In other words: if you don’t have enough money to pay risk the required gwei to mint, don’t mint! Better yet, if you don’t have the money to risk, don’t buy NFTs in general!
Max Priority Fee (GWEI) Setting:
Last week, setting max priority fee (which I’ll refer to as just the tip from now on) to 10 was sufficient.
For more recently hyped projects where people are setting 2000-8000 gwei (max fee), I’ve seen successful transactions go through that are setting 200 gwei tips.
But I’ve also seen 2000 gwei (max fee) transactions go through with 0 gwei tips.
At the end of the day, the tip is just a tip and it doesn’t guarantee that you’ll get the transaction. It just maximizes your chances of an Ethereum miner accepting your bid. If:
- Someone is using 2000 gwei max fee with no tips, and
- You’re using 2000 gwei max fee with 200 gwei tips to the miner
Which transaction do you think the miner’s more likely to take?
If you really would like your transaction to go through, I’d recommend setting your gwei tips to around 10% of your max fee.
Don’t Lose Gas Wars And Cancel Your Transaction!
If you didn’t already know this, the next few paragraphs is about to save you thousands of dollars.
Suppose the following:
- You’re trying to mint an NFT drop and you want to mint 5 pieces of art, at .07 ETH each. So you mint initiate a transaction to send .35ETH to the website.
- You set your max fee to 1000 gwei, and your tips to 200 gwei.
- Your transaction sits in pending.
- Everyone on Discord celebrates that they’ve minted The Currently Most Hyped NFT.

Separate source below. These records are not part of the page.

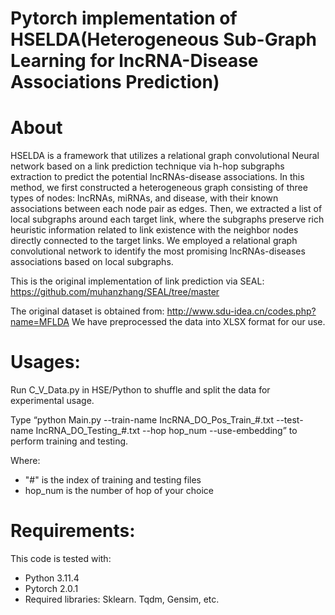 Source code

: # Pytorch implementation of HSELDA(Heterogeneous Sub-Graph Learning for lncRNA-Disease Associations Prediction)


# About
HSELDA is a framework that utilizes a relational graph convolutional Neural network based on a link prediction technique via h-hop subgraphs extraction to predict the potential lncRNAs-disease associations. In this method, we first constructed a heterogeneous graph consisting of three types of nodes: lncRNAs, miRNAs, and disease, with their known associations between each node pair as edges. Then, we extracted a list of local subgraphs around each target link, where the subgraphs preserve rich heuristic information related to link existence with the neighbor nodes directly connected to the target links. We employed a relational graph convolutional network to identify the most promising lncRNAs-diseases associations based on local subgraphs.

This is the original implementation of link prediction via SEAL: https://github.com/muhanzhang/SEAL/tree/master

The original dataset is obtained from: 
http://www.sdu-idea.cn/codes.php?name=MFLDA
We have preprocessed the data into XLSX format for our use.

# Usages: 
Run C_V_Data.py in HSE/Python to shuffle and split the data for experimental usage.

Type “python Main.py --train-name IncRNA_DO_Pos_Train_#.txt --test-name IncRNA_DO_Testing_#.txt --hop hop_num --use-embedding” to perform training and testing.

Where:
- "#" is the index of training and testing files
- hop_num is the number of hop of your choice


# Requirements:
This code is tested with:
- Python 3.11.4
- Pytorch 2.0.1
- Required libraries: Sklearn. Tqdm, Gensim, etc.
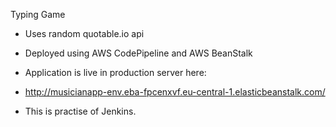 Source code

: Typing Game

- Uses random quotable.io api
- Deployed using AWS CodePipeline and AWS BeanStalk
- Application is live in production server here:
- http://musicianapp-env.eba-fpcenxvf.eu-central-1.elasticbeanstalk.com/

- This is practise of Jenkins.
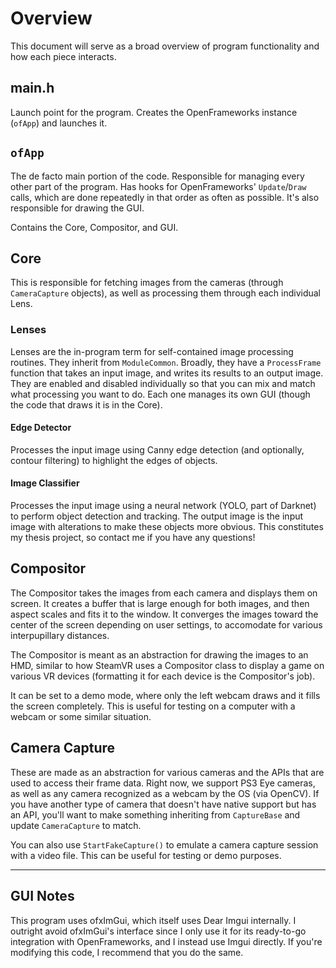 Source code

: # Overview

This document will serve as a broad overview of program functionality and how each piece interacts.

## main.h
Launch point for the program. Creates the OpenFrameworks instance (`ofApp`) and launches it.

## `ofApp`
The de facto main portion of the code. Responsible for managing every other part of the program.
Has hooks for OpenFrameworks' `Update`/`Draw` calls, which are done repeatedly in that order as 
often as possible. It's also responsible for drawing the GUI.

Contains the Core, Compositor, and GUI.

## Core
This is responsible for fetching images from the cameras (through `CameraCapture` objects), as
well as processing them through each individual Lens.

### Lenses
Lenses are the in-program term for self-contained image processing routines. They inherit from
`ModuleCommon`. Broadly, they have a `ProcessFrame` function that takes an input image, and
writes its results to an output image. They are enabled and disabled individually so that
you can mix and match what processing you want to do. Each one manages its own GUI (though
the code that draws it is in the Core).

#### Edge Detector
Processes the input image using Canny edge detection (and optionally, contour filtering)
to highlight the edges of objects.

#### Image Classifier
Processes the input image using a neural network (YOLO, part of Darknet) to perform object
detection and tracking. The output image is the input image with alterations to make these
objects more obvious. This constitutes my thesis project, so contact me if you have any
questions!

## Compositor
The Compositor takes the images from each camera and displays them on screen. It creates a buffer
that is large enough for both images, and then aspect scales and fits it to the window. It converges
the images toward the center of the screen depending on user settings, to accomodate for various 
interpupillary distances.

The Compositor is meant as an abstraction for drawing the images to an HMD, similar to how SteamVR
uses a Compositor class to display a game on various VR devices (formatting it for each device is
the Compositor's job).

It can be set to a demo mode, where only the left webcam draws and it fills the screen completely.
This is useful for testing on a computer with a webcam or some similar situation.


## Camera Capture
These are made as an abstraction for various cameras and the APIs that are used to access their
frame data. Right now, we support PS3 Eye cameras, as well as any camera recognized as a webcam
by the OS (via OpenCV). If you have another type of camera that doesn't have native support but 
has an API, you'll want to make something inheriting from `CaptureBase` and update `CameraCapture` 
to match. 

You can also use `StartFakeCapture()` to emulate a camera capture session with a video file. This
can be useful for testing or demo purposes.

-------------------------

## GUI Notes
This program uses ofxImGui, which itself uses Dear Imgui internally. I outright avoid
ofxImGui's interface since I only use it for its ready-to-go integration with OpenFrameworks,
and I instead use Imgui directly. If you're modifying this code, I recommend that you do the 
same. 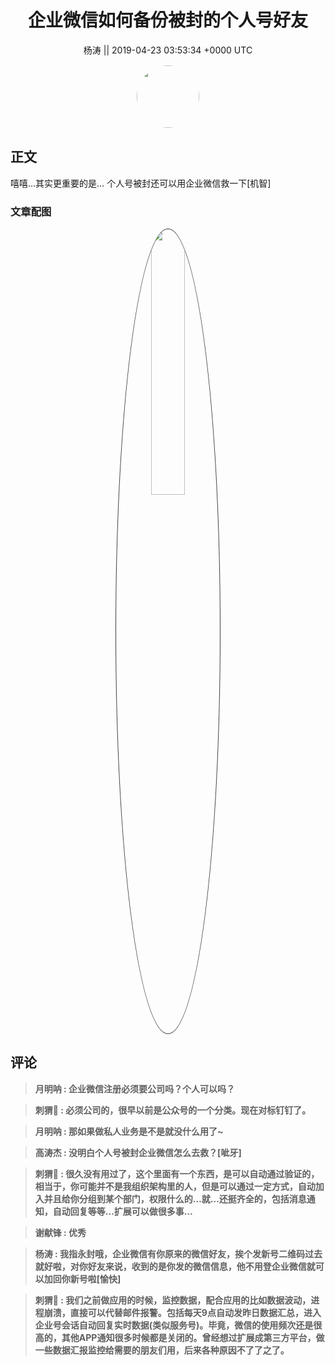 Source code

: <h1 align="center">企业微信如何备份被封的个人号好友</h1>




<p align="center">
    <a>杨涛 || 2019-04-23 03:53:34 &#43;0000 UTC</a>
</p>

<div align="center">
    <img src="https://images.zsxq.com/FifpSTY8YbAbI3iRSjrizCwJoa8v?e=1590940799&amp;token=kIxbL07-8jAj8w1n4s9zv64FuZZNEATmlU_Vm6zD:jsPiQAh9mq-4fg3PUDCxznPmFgE=" width="100" height="100" style="border:1px solid;border-radius:50%; color:#ffffff"/>
</div>




## 正文

<div>
嘻嘻…其实更重要的是…
个人号被封还可以用企业微信救一下[机智]
</div>

### 文章配图

<div class="image" align="center">

<img src="https://images.zsxq.com/Flrn9ugjv5EuAeXnDGIyLxn7AsPf?e=1590940799&amp;token=kIxbL07-8jAj8w1n4s9zv64FuZZNEATmlU_Vm6zD:emxE8RE7xHGHCCg7tJYlunBX0-U=" width="33%" height="33%" style="border:1px solid;border-radius:50%; color:#3c3f41"/>

</div>


## 评论

<div align="left">
<div>

<blockquote >
<span> <strong>月明呐 : 企业微信注册必须要公司吗？个人可以吗？ </strong></span>
</blockquote>

<blockquote >
<span> <strong>刺猬🐬 : 必须公司的，很早以前是公众号的一个分类。现在对标钉钉了。 </strong></span>
</blockquote>

<blockquote >
<span> <strong>月明呐 : 那如果做私人业务是不是就没什么用了~ </strong></span>
</blockquote>

<blockquote >
<span> <strong>高涛杰 : 没明白个人号被封企业微信怎么去救？[呲牙] </strong></span>
</blockquote>

<blockquote >
<span> <strong>刺猬🐬 : 很久没有用过了，这个里面有一个东西，是可以自动通过验证的，相当于，你可能并不是我组织架构里的人，但是可以通过一定方式，自动加入并且给你分组到某个部门，权限什么的…就…还挺齐全的，包括消息通知，自动回复等等…扩展可以做很多事… </strong></span>
</blockquote>

<blockquote >
<span> <strong>谢献锋 : 优秀 </strong></span>
</blockquote>

<blockquote >
<span> <strong>杨涛 : 我指永封哦，企业微信有你原来的微信好友，挨个发新号二维码过去就好啦，对你好友来说，收到的是你发的微信信息，他不用登企业微信就可以加回你新号啦[愉快] </strong></span>
</blockquote>

<blockquote >
<span> <strong>刺猬🐬 : 我们之前做应用的时候，监控数据，配合应用的比如数据波动，进程崩溃，直接可以代替邮件报警。包括每天9点自动发昨日数据汇总，进入企业号会话自动回复实时数据(类似服务号)。毕竟，微信的使用频次还是很高的，其他APP通知很多时候都是关闭的。曾经想过扩展成第三方平台，做一些数据汇报监控给需要的朋友们用，后来各种原因不了了之了。 </strong></span>
</blockquote>

</div>
</div>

- Your transaction is still pending.
- The minting is almost done and your transaction doesn’t look like it’ll go through.
- You freak out.
What do you do next? Do you try to cancel the transaction? And how much money will you lose?
Some folks seem to believe they’ll lose the .35 ETH. This is just not true. You don’t pay the .35 ETH if your transaction doesn’t go through.

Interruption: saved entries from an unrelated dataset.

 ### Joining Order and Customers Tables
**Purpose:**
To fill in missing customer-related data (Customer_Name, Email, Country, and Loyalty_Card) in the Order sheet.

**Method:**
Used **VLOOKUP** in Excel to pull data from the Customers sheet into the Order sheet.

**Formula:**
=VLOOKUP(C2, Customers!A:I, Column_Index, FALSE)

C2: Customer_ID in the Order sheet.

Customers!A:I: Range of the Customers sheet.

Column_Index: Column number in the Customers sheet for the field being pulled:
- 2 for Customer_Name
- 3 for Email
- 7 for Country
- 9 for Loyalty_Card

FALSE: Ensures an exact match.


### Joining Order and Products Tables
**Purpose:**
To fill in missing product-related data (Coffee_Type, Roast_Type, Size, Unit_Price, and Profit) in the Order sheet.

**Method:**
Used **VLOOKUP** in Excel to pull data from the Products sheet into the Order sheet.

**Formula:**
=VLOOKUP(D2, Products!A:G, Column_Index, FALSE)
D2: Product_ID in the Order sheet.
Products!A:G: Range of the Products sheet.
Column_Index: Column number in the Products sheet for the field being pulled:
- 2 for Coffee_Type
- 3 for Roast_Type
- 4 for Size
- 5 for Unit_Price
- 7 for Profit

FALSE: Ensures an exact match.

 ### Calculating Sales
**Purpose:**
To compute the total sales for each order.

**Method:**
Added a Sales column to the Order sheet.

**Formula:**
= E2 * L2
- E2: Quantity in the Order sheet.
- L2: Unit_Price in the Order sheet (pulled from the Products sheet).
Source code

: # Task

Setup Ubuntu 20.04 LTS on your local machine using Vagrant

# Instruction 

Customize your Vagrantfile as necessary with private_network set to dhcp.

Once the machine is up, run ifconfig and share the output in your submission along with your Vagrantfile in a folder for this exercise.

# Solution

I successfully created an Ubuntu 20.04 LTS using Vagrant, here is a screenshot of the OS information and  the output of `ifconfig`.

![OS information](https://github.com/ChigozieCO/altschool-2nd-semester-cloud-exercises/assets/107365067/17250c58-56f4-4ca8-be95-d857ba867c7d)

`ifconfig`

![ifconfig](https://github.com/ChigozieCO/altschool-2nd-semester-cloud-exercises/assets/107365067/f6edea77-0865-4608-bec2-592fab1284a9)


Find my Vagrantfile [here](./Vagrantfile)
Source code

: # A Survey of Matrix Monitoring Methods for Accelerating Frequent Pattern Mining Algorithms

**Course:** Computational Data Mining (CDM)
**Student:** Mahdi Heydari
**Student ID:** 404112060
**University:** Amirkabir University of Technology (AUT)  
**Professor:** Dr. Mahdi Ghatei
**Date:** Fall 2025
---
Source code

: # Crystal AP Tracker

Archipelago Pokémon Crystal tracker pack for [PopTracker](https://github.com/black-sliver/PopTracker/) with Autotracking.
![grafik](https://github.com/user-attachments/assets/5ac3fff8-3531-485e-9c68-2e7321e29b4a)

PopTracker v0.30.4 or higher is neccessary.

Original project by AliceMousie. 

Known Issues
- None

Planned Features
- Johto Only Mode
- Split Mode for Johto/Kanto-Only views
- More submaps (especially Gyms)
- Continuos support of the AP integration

Read the above again if you don’t already know this. Because this will save you a ton of money.
What you should do next is absolutely nothing. DO NOT CANCEL YOUR TRANSACTION.
The reason’s because during a mint, the gas price is extraordinarily high. If you put a bid of 1000 gwei max fee and it didn’t go through, chances are the gas are much higher. If you try to cancel your old transaction, you’ll need a new transaction to cancel your old transaction. But your new transaction to cancel your old transaction will be charged a lot of money because the network is congested (due to the mint). So instead of paying 3000 gwei or whatever insane gwei to cancel your transaction, just do nothing.

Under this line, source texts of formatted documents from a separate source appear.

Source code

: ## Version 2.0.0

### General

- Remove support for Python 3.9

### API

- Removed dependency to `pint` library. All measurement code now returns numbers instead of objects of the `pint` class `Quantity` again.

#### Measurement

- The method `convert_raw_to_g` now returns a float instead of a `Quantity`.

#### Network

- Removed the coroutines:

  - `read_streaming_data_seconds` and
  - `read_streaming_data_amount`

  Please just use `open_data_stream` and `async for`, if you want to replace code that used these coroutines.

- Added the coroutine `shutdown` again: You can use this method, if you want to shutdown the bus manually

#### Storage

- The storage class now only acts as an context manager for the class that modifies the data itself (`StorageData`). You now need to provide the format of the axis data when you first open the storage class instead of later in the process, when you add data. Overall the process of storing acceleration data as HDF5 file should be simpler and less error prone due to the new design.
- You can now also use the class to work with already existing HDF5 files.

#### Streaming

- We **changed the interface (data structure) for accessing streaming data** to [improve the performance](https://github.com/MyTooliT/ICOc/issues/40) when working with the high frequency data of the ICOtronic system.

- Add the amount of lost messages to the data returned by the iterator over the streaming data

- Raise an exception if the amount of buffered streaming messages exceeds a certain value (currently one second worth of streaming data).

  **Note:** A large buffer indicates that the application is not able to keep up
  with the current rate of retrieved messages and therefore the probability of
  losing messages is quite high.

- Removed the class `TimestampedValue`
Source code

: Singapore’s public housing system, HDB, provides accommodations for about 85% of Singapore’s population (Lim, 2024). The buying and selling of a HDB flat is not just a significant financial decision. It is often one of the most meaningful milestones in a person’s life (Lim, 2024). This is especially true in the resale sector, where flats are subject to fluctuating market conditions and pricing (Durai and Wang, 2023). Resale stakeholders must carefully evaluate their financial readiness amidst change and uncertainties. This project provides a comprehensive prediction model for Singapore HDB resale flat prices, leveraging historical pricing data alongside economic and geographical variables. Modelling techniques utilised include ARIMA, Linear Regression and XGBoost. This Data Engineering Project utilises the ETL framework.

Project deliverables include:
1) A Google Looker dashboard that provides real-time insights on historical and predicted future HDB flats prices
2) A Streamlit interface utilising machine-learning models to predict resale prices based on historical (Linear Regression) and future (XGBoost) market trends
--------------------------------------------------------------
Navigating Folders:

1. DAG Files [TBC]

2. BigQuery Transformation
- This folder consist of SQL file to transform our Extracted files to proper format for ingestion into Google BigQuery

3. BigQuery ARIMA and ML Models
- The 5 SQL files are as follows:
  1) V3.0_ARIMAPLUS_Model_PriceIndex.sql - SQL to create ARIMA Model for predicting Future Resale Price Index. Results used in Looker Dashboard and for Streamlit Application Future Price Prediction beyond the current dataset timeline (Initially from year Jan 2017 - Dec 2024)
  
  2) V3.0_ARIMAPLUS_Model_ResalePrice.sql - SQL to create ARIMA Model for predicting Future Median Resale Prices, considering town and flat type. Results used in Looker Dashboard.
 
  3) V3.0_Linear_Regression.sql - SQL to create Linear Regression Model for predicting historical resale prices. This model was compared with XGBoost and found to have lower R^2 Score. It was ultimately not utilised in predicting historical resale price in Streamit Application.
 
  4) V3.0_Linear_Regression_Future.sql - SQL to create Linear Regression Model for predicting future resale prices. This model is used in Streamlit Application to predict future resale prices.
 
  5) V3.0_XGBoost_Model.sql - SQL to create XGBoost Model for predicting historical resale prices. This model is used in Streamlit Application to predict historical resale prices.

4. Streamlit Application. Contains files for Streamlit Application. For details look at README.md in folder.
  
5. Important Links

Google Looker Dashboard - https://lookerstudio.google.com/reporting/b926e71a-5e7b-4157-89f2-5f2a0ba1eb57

Once the minting event finishes, your transaction will get dropped and the “burnt gas fee” you pay will be very minimal. Here’s an example of a failed mint:
I lost $96.79 (.0298 ETH) when TheSevens’ supply ran out. I put in 1,100 gwei for my max fee and 11 gwei for my tips.
Compare this $96.79 loss to the scenario where I panic and cancel the contract at the peak of the mint (~6000-8000 gwei). I’d have lost around $600-800 instead of only $96.79.
The lesson: keep calm and let your contract die.
Summary
In this post, I talk about 2 main ways not to lose gas wars:
- Set your gas much higher than the network conditions. If your gas is too low, you have 0% probability of minting an NFT successfully – or a 100% chance of losing ~$100. If you set your gas high, you have a nonzero chance of actually minting an NFT and making a profit from it. If you feel you have to set your gas so high that you can’t feasibly flip the NFT, then don’t mint the NFT!
- Never press the cancel button on Metamask during a mint. You’ll be charged maximum gas (since you’ll be cancelling near the peak of the mint). Just wait for the contract to die so you don’t have to pay as big a penalty for losing out.
The first tip helps you maximize your chances of winning a gas war, and the second tip helps you minimize your downside when you do lose.